> **What the task asks**
Copy out the entries exactly, and wherever a picture appears, leave it out.

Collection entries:
########################################

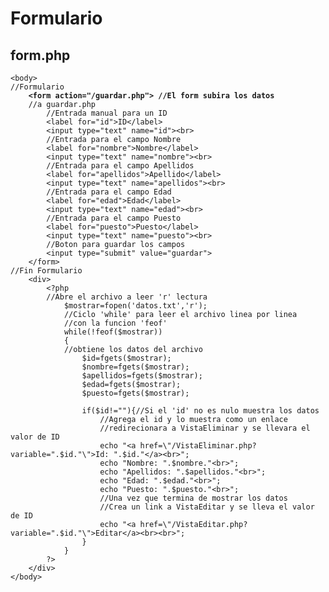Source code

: # Formulario

## form.php

<pre class="language-php"><code class="lang-php">&#x3C;body>
//Formulario
<strong>    &#x3C;form action="/guardar.php"> //El form subira los datos 
</strong>    //a guardar.php
        //Entrada manual para un ID
        &#x3C;label for="id">ID&#x3C;/label>
        &#x3C;input type="text" name="id">&#x3C;br>
        //Entrada para el campo Nombre
        &#x3C;label for="nombre">Nombre&#x3C;/label>
        &#x3C;input type="text" name="nombre">&#x3C;br>
        //Entrada para el campo Apellidos
        &#x3C;label for="apellidos">Apellido&#x3C;/label>
        &#x3C;input type="text" name="apellidos">&#x3C;br>
        //Entrada para el campo Edad
        &#x3C;label for="edad">Edad&#x3C;/label>
        &#x3C;input type="text" name="edad">&#x3C;br>
        //Entrada para el campo Puesto
        &#x3C;label for="puesto">Puesto&#x3C;/label>
        &#x3C;input type="text" name="puesto">&#x3C;br>
        //Boton para guardar los campos
        &#x3C;input type="submit" value="guardar">
    &#x3C;/form>
//Fin Formulario
    &#x3C;div>
        &#x3C;?php
        //Abre el archivo a leer 'r' lectura
            $mostrar=fopen('datos.txt','r');
            //Ciclo 'while' para leer el archivo linea por linea
            //con la funcion 'feof'
            while(!feof($mostrar))
            {
            //obtiene los datos del archivo
                $id=fgets($mostrar);
                $nombre=fgets($mostrar);
                $apellidos=fgets($mostrar);
                $edad=fgets($mostrar);
                $puesto=fgets($mostrar);
                
                if($id!=""){//Si el 'id' no es nulo muestra los datos
                    //Agrega el id y lo muestra como un enlace
                    //redirecionara a VistaEliminar y se llevara el valor de ID
                    echo "&#x3C;a href=\"/VistaEliminar.php?variable=".$id."\">Id: ".$id."&#x3C;/a>&#x3C;br>";
                    echo "Nombre: ".$nombre."&#x3C;br>";
                    echo "Apellidos: ".$apellidos."&#x3C;br>";
                    echo "Edad: ".$edad."&#x3C;br>";
                    echo "Puesto: ".$puesto."&#x3C;br>";
                    //Una vez que termina de mostrar los datos
                    //Crea un link a VistaEditar y se lleva el valor de ID
                    echo "&#x3C;a href=\"/VistaEditar.php?variable=".$id."\">Editar&#x3C;/a>&#x3C;br>&#x3C;br>";
                }
            }
        ?>
    &#x3C;/div>
&#x3C;/body>
</code></pre>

########################################

> **Written response**
Source code

: # Formulario

## form.php

<pre class="language-php"><code class="lang-php">&#x3C;body>
//Formulario
<strong>    &#x3C;form action="/guardar.php"> //El form subira los datos 
</strong>    //a guardar.php
        //Entrada manual para un ID
        &#x3C;label for="id">ID&#x3C;/label>
        &#x3C;input type="text" name="id">&#x3C;br>
        //Entrada para el campo Nombre
        &#x3C;label for="nombre">Nombre&#x3C;/label>
        &#x3C;input type="text" name="nombre">&#x3C;br>
        //Entrada para el campo Apellidos
        &#x3C;label for="apellidos">Apellido&#x3C;/label>
        &#x3C;input type="text" name="apellidos">&#x3C;br>
        //Entrada para el campo Edad
        &#x3C;label for="edad">Edad&#x3C;/label>
        &#x3C;input type="text" name="edad">&#x3C;br>
        //Entrada para el campo Puesto
        &#x3C;label for="puesto">Puesto&#x3C;/label>
        &#x3C;input type="text" name="puesto">&#x3C;br>
        //Boton para guardar los campos
        &#x3C;input type="submit" value="guardar">
    &#x3C;/form>
//Fin Formulario
    &#x3C;div>
        &#x3C;?php
        //Abre el archivo a leer 'r' lectura
            $mostrar=fopen('datos.txt','r');
            //Ciclo 'while' para leer el archivo linea por linea
            //con la funcion 'feof'
            while(!feof($mostrar))
            {
            //obtiene los datos del archivo
                $id=fgets($mostrar);
                $nombre=fgets($mostrar);
                $apellidos=fgets($mostrar);
                $edad=fgets($mostrar);
                $puesto=fgets($mostrar);
                
                if($id!=""){//Si el 'id' no es nulo muestra los datos
                    //Agrega el id y lo muestra como un enlace
                    //redirecionara a VistaEliminar y se llevara el valor de ID
                    echo "&#x3C;a href=\"/VistaEliminar.php?variable=".$id."\">Id: ".$id."&#x3C;/a>&#x3C;br>";
                    echo "Nombre: ".$nombre."&#x3C;br>";
                    echo "Apellidos: ".$apellidos."&#x3C;br>";
                    echo "Edad: ".$edad."&#x3C;br>";
                    echo "Puesto: ".$puesto."&#x3C;br>";
                    //Una vez que termina de mostrar los datos
                    //Crea un link a VistaEditar y se lleva el valor de ID
                    echo "&#x3C;a href=\"/VistaEditar.php?variable=".$id."\">Editar&#x3C;/a>&#x3C;br>&#x3C;br>";
                }
            }
        ?>
    &#x3C;/div>
&#x3C;/body>
</code></pre>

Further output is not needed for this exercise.